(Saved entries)
***

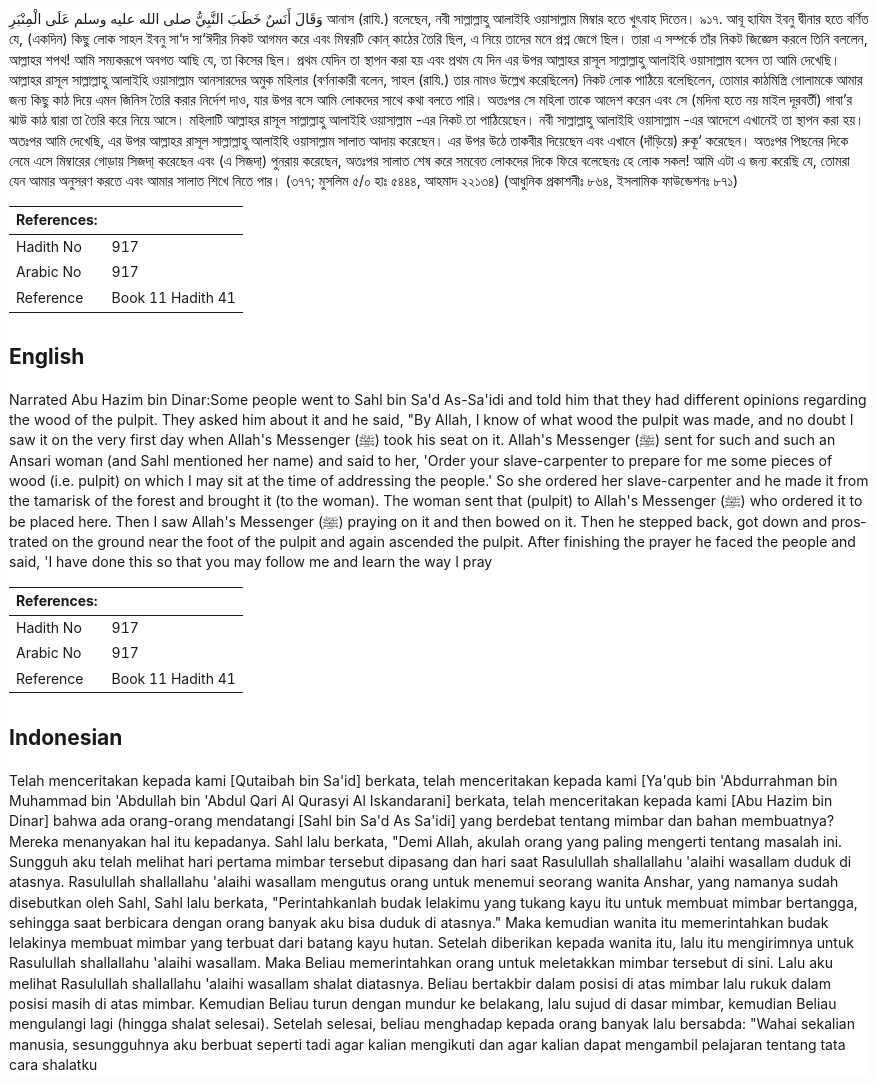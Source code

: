 وَقَالَ أَنَسٌ خَطَبَ النَّبِيُّ صلى الله عليه وسلم عَلَى الْمِنْبَرِ আনাস (রাযি.) বলেছেন, নবী সাল্লাল্লাহু আলাইহি ওয়াসাল্লাম মিম্বার হতে খুৎবাহ দিতেন। ৯১৭. আবূ হাযিম ইবনু দ্বীনার হতে বর্ণিত যে, (একদিন) কিছু লোক সাহল ইবনু সা‘দ সা‘ঈদীর নিকট আগমন করে এবং মিম্বরটি কোন্ কাঠের তৈরি ছিল, এ নিয়ে তাদের মনে প্রশ্ন জেগে ছিল। তারা এ সম্পর্কে তাঁর নিকট জিজ্ঞেস করলে তিনি বললেন, আল্লাহর শপথ! আমি সম্যকরূপে অবগত আছি যে, তা কিসের ছিল। প্রথম যেদিন তা স্থাপন করা হয় এবং প্রথম যে দিন এর উপর আল্লাহর রাসূল সাল্লাল্লাহু আলাইহি ওয়াসাল্লাম বসেন তা আমি দেখেছি। আল্লাহর রাসূল সাল্লাল্লাহু আলাইহি ওয়াসাল্লাম আনসারদের অমুক মহিলার (বর্ণনাকারী বলেন, সাহল (রাযি.) তার নামও উল্লেখ করেছিলেন) নিকট লোক পাঠিয়ে বলেছিলেন, তোমার কাঠমিস্ত্রি গোলামকে আমার জন্য কিছু কাঠ দিয়ে এমন জিনিস তৈরি করার নির্দেশ দাও, যার উপর বসে আমি লোকদের সাথে কথা বলতে পারি। অতঃপর সে মহিলা তাকে আদেশ করেন এবং সে (মদিনা হতে নয় মাইল দূরবর্তী) গাবা’র ঝাউ কাঠ দ্বারা তা তৈরি করে নিয়ে আসে। মহিলাটি আল্লাহর রাসূল সাল্লাল্লাহু আলাইহি ওয়াসাল্লাম -এর নিকট তা পাঠিয়েছেন। নবী সাল্লাল্লাহু আলাইহি ওয়াসাল্লাম -এর আদেশে এখানেই তা স্থাপন করা হয়। অতঃপর আমি দেখেছি, এর উপর আল্লাহর রাসূল সাল্লাল্লাহু আলাইহি ওয়াসাল্লাম সালাত আদায় করেছেন। এর উপর উঠে তাকবীর দিয়েছেন এবং এখানে (দাঁড়িয়ে) রুকূ‘ করেছেন। অতঃপর পিছনের দিকে নেমে এসে মিম্বারের গোড়ায় সিজদা্ করেছেন এবং (এ সিজদা্) পুনরায় করেছেন, অতঃপর সালাত শেষ করে সমবেত লোকদের দিকে ফিরে বলেছেনঃ হে লোক সকল! আমি এটা এ জন্য করেছি যে, তোমরা যেন আমার অনুসরণ করতে এবং আমার সালাত শিখে নিতে পার। (৩৭৭; মুসলিম ৫/০ হাঃ ৫৪৪৪, আহমাদ ২২১৩৪) (আধুনিক প্রকাশনীঃ ৮৬৪, ইসলামিক ফাউন্ডেশনঃ ৮৭১)
</div>
<div style={{backgroundColor:'#f8f9fa',padding:20, marginBottom: 10}}><table> <thead> <tr> <th>References:</th> <th></th> </tr> </thead> <tbody><tr><td>Hadith No</td><td>917</td></tr><tr><td>Arabic No</td><td>917</td></tr><tr><td>Reference</td><td>Book 11 Hadith 41</td></tr></tbody></table></div>

## English


<div dir="ltr" lang="en" style={{fontSize:'larger',backgroundColor:'#f8f9fa',padding:20}}>
Narrated Abu Hazim bin Dinar:Some people went to Sahl bin Sa'd As-Sa'idi and told him that they had different opinions regarding the wood of the pulpit. They asked him about it and he said, "By Allah, I know of what wood the pulpit was made, and no doubt I saw it on the very first day when Allah's Messenger (ﷺ) took his seat on it. Allah's Messenger (ﷺ) sent for such and such an Ansari woman (and Sahl mentioned her name) and said to her, 'Order your slave-carpenter to prepare for me some pieces of wood (i.e. pulpit) on which I may sit at the time of addressing the people.' So she ordered her slave-carpenter and he made it from the tamarisk of the forest and brought it (to the woman). The woman sent that (pulpit) to Allah's Messenger (ﷺ) who ordered it to be placed here. Then I saw Allah's Messenger (ﷺ) praying on it and then bowed on it. Then he stepped back, got down and prostrated on the ground near the foot of the pulpit and again ascended the pulpit. After finishing the prayer he faced the people and said, 'I have done this so that you may follow me and learn the way I pray
</div>
<div style={{backgroundColor:'#f8f9fa',padding:20, marginBottom: 10}}><table> <thead> <tr> <th>References:</th> <th></th> </tr> </thead> <tbody><tr><td>Hadith No</td><td>917</td></tr><tr><td>Arabic No</td><td>917</td></tr><tr><td>Reference</td><td>Book 11 Hadith 41</td></tr></tbody></table></div>

## Indonesian


<div dir="ltr" lang="id" style={{fontSize:'larger',backgroundColor:'#f8f9fa',padding:20}}>
Telah menceritakan kepada kami [Qutaibah bin Sa'id] berkata, telah menceritakan kepada kami [Ya'qub bin 'Abdurrahman bin Muhammad bin 'Abdullah bin 'Abdul Qari Al Qurasyi Al Iskandarani] berkata, telah menceritakan kepada kami [Abu Hazim bin Dinar] bahwa ada orang-orang mendatangi [Sahl bin Sa'd As Sa'idi] yang berdebat tentang mimbar dan bahan membuatnya? Mereka menanyakan hal itu kepadanya. Sahl lalu berkata, "Demi Allah, akulah orang yang paling mengerti tentang masalah ini. Sungguh aku telah melihat hari pertama mimbar tersebut dipasang dan hari saat Rasulullah shallallahu 'alaihi wasallam duduk di atasnya. Rasulullah shallallahu 'alaihi wasallam mengutus orang untuk menemui seorang wanita Anshar, yang namanya sudah disebutkan oleh Sahl, Sahl lalu berkata, "Perintahkanlah budak lelakimu yang tukang kayu itu untuk membuat mimbar bertangga, sehingga saat berbicara dengan orang banyak aku bisa duduk di atasnya." Maka kemudian wanita itu memerintahkan budak lelakinya membuat mimbar yang terbuat dari batang kayu hutan. Setelah diberikan kepada wanita itu, lalu itu mengirimnya untuk Rasulullah shallallahu 'alaihi wasallam. Maka Beliau memerintahkan orang untuk meletakkan mimbar tersebut di sini. Lalu aku melihat Rasulullah shallallahu 'alaihi wasallam shalat diatasnya. Beliau bertakbir dalam posisi di atas mimbar lalu rukuk dalam posisi masih di atas mimbar. Kemudian Beliau turun dengan mundur ke belakang, lalu sujud di dasar mimbar, kemudian Beliau mengulangi lagi (hingga shalat selesai). Setelah selesai, beliau menghadap kepada orang banyak lalu bersabda: "Wahai sekalian manusia, sesungguhnya aku berbuat seperti tadi agar kalian mengikuti dan agar kalian dapat mengambil pelajaran tentang tata cara shalatku
</div>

***

An exact copy of the records is required. Pictures do not belong in it.

- [ANSWER FOR THIS EXERCISE]
Source code

: وَقَالَ أَنَسٌ خَطَبَ النَّبِيُّ صلى الله عليه وسلم عَلَى الْمِنْبَرِ আনাস (রাযি.) বলেছেন, নবী সাল্লাল্লাহু আলাইহি ওয়াসাল্লাম মিম্বার হতে খুৎবাহ দিতেন। ৯১৭. আবূ হাযিম ইবনু দ্বীনার হতে বর্ণিত যে, (একদিন) কিছু লোক সাহল ইবনু সা‘দ সা‘ঈদীর নিকট আগমন করে এবং মিম্বরটি কোন্ কাঠের তৈরি ছিল, এ নিয়ে তাদের মনে প্রশ্ন জেগে ছিল। তারা এ সম্পর্কে তাঁর নিকট জিজ্ঞেস করলে তিনি বললেন, আল্লাহর শপথ! আমি সম্যকরূপে অবগত আছি যে, তা কিসের ছিল। প্রথম যেদিন তা স্থাপন করা হয় এবং প্রথম যে দিন এর উপর আল্লাহর রাসূল সাল্লাল্লাহু আলাইহি ওয়াসাল্লাম বসেন তা আমি দেখেছি। আল্লাহর রাসূল সাল্লাল্লাহু আলাইহি ওয়াসাল্লাম আনসারদের অমুক মহিলার (বর্ণনাকারী বলেন, সাহল (রাযি.) তার নামও উল্লেখ করেছিলেন) নিকট লোক পাঠিয়ে বলেছিলেন, তোমার কাঠমিস্ত্রি গোলামকে আমার জন্য কিছু কাঠ দিয়ে এমন জিনিস তৈরি করার নির্দেশ দাও, যার উপর বসে আমি লোকদের সাথে কথা বলতে পারি। অতঃপর সে মহিলা তাকে আদেশ করেন এবং সে (মদিনা হতে নয় মাইল দূরবর্তী) গাবা’র ঝাউ কাঠ দ্বারা তা তৈরি করে নিয়ে আসে। মহিলাটি আল্লাহর রাসূল সাল্লাল্লাহু আলাইহি ওয়াসাল্লাম -এর নিকট তা পাঠিয়েছেন। নবী সাল্লাল্লাহু আলাইহি ওয়াসাল্লাম -এর আদেশে এখানেই তা স্থাপন করা হয়। অতঃপর আমি দেখেছি, এর উপর আল্লাহর রাসূল সাল্লাল্লাহু আলাইহি ওয়াসাল্লাম সালাত আদায় করেছেন। এর উপর উঠে তাকবীর দিয়েছেন এবং এখানে (দাঁড়িয়ে) রুকূ‘ করেছেন। অতঃপর পিছনের দিকে নেমে এসে মিম্বারের গোড়ায় সিজদা্ করেছেন এবং (এ সিজদা্) পুনরায় করেছেন, অতঃপর সালাত শেষ করে সমবেত লোকদের দিকে ফিরে বলেছেনঃ হে লোক সকল! আমি এটা এ জন্য করেছি যে, তোমরা যেন আমার অনুসরণ করতে এবং আমার সালাত শিখে নিতে পার। (৩৭৭; মুসলিম ৫/০ হাঃ ৫৪৪৪, আহমাদ ২২১৩৪) (আধুনিক প্রকাশনীঃ ৮৬৪, ইসলামিক ফাউন্ডেশনঃ ৮৭১)
</div>
<div style={{backgroundColor:'#f8f9fa',padding:20, marginBottom: 10}}><table> <thead> <tr> <th>References:</th> <th></th> </tr> </thead> <tbody><tr><td>Hadith No</td><td>917</td></tr><tr><td>Arabic No</td><td>917</td></tr><tr><td>Reference</td><td>Book 11 Hadith 41</td></tr></tbody></table></div>

## English


<div dir="ltr" lang="en" style={{fontSize:'larger',backgroundColor:'#f8f9fa',padding:20}}>
Narrated Abu Hazim bin Dinar:Some people went to Sahl bin Sa'd As-Sa'idi and told him that they had different opinions regarding the wood of the pulpit. They asked him about it and he said, "By Allah, I know of what wood the pulpit was made, and no doubt I saw it on the very first day when Allah's Messenger (ﷺ) took his seat on it. Allah's Messenger (ﷺ) sent for such and such an Ansari woman (and Sahl mentioned her name) and said to her, 'Order your slave-carpenter to prepare for me some pieces of wood (i.e. pulpit) on which I may sit at the time of addressing the people.' So she ordered her slave-carpenter and he made it from the tamarisk of the forest and brought it (to the woman). The woman sent that (pulpit) to Allah's Messenger (ﷺ) who ordered it to be placed here. Then I saw Allah's Messenger (ﷺ) praying on it and then bowed on it. Then he stepped back, got down and prostrated on the ground near the foot of the pulpit and again ascended the pulpit. After finishing the prayer he faced the people and said, 'I have done this so that you may follow me and learn the way I pray
</div>
<div style={{backgroundColor:'#f8f9fa',padding:20, marginBottom: 10}}><table> <thead> <tr> <th>References:</th> <th></th> </tr> </thead> <tbody><tr><td>Hadith No</td><td>917</td></tr><tr><td>Arabic No</td><td>917</td></tr><tr><td>Reference</td><td>Book 11 Hadith 41</td></tr></tbody></table></div>

## Indonesian


<div dir="ltr" lang="id" style={{fontSize:'larger',backgroundColor:'#f8f9fa',padding:20}}>
Telah menceritakan kepada kami [Qutaibah bin Sa'id] berkata, telah menceritakan kepada kami [Ya'qub bin 'Abdurrahman bin Muhammad bin 'Abdullah bin 'Abdul Qari Al Qurasyi Al Iskandarani] berkata, telah menceritakan kepada kami [Abu Hazim bin Dinar] bahwa ada orang-orang mendatangi [Sahl bin Sa'd As Sa'idi] yang berdebat tentang mimbar dan bahan membuatnya? Mereka menanyakan hal itu kepadanya. Sahl lalu berkata, "Demi Allah, akulah orang yang paling mengerti tentang masalah ini. Sungguh aku telah melihat hari pertama mimbar tersebut dipasang dan hari saat Rasulullah shallallahu 'alaihi wasallam duduk di atasnya. Rasulullah shallallahu 'alaihi wasallam mengutus orang untuk menemui seorang wanita Anshar, yang namanya sudah disebutkan oleh Sahl, Sahl lalu berkata, "Perintahkanlah budak lelakimu yang tukang kayu itu untuk membuat mimbar bertangga, sehingga saat berbicara dengan orang banyak aku bisa duduk di atasnya." Maka kemudian wanita itu memerintahkan budak lelakinya membuat mimbar yang terbuat dari batang kayu hutan. Setelah diberikan kepada wanita itu, lalu itu mengirimnya untuk Rasulullah shallallahu 'alaihi wasallam. Maka Beliau memerintahkan orang untuk meletakkan mimbar tersebut di sini. Lalu aku melihat Rasulullah shallallahu 'alaihi wasallam shalat diatasnya. Beliau bertakbir dalam posisi di atas mimbar lalu rukuk dalam posisi masih di atas mimbar. Kemudian Beliau turun dengan mundur ke belakang, lalu sujud di dasar mimbar, kemudian Beliau mengulangi lagi (hingga shalat selesai). Setelah selesai, beliau menghadap kepada orang banyak lalu bersabda: "Wahai sekalian manusia, sesungguhnya aku berbuat seperti tadi agar kalian mengikuti dan agar kalian dapat mengambil pelajaran tentang tata cara shalatku
</div>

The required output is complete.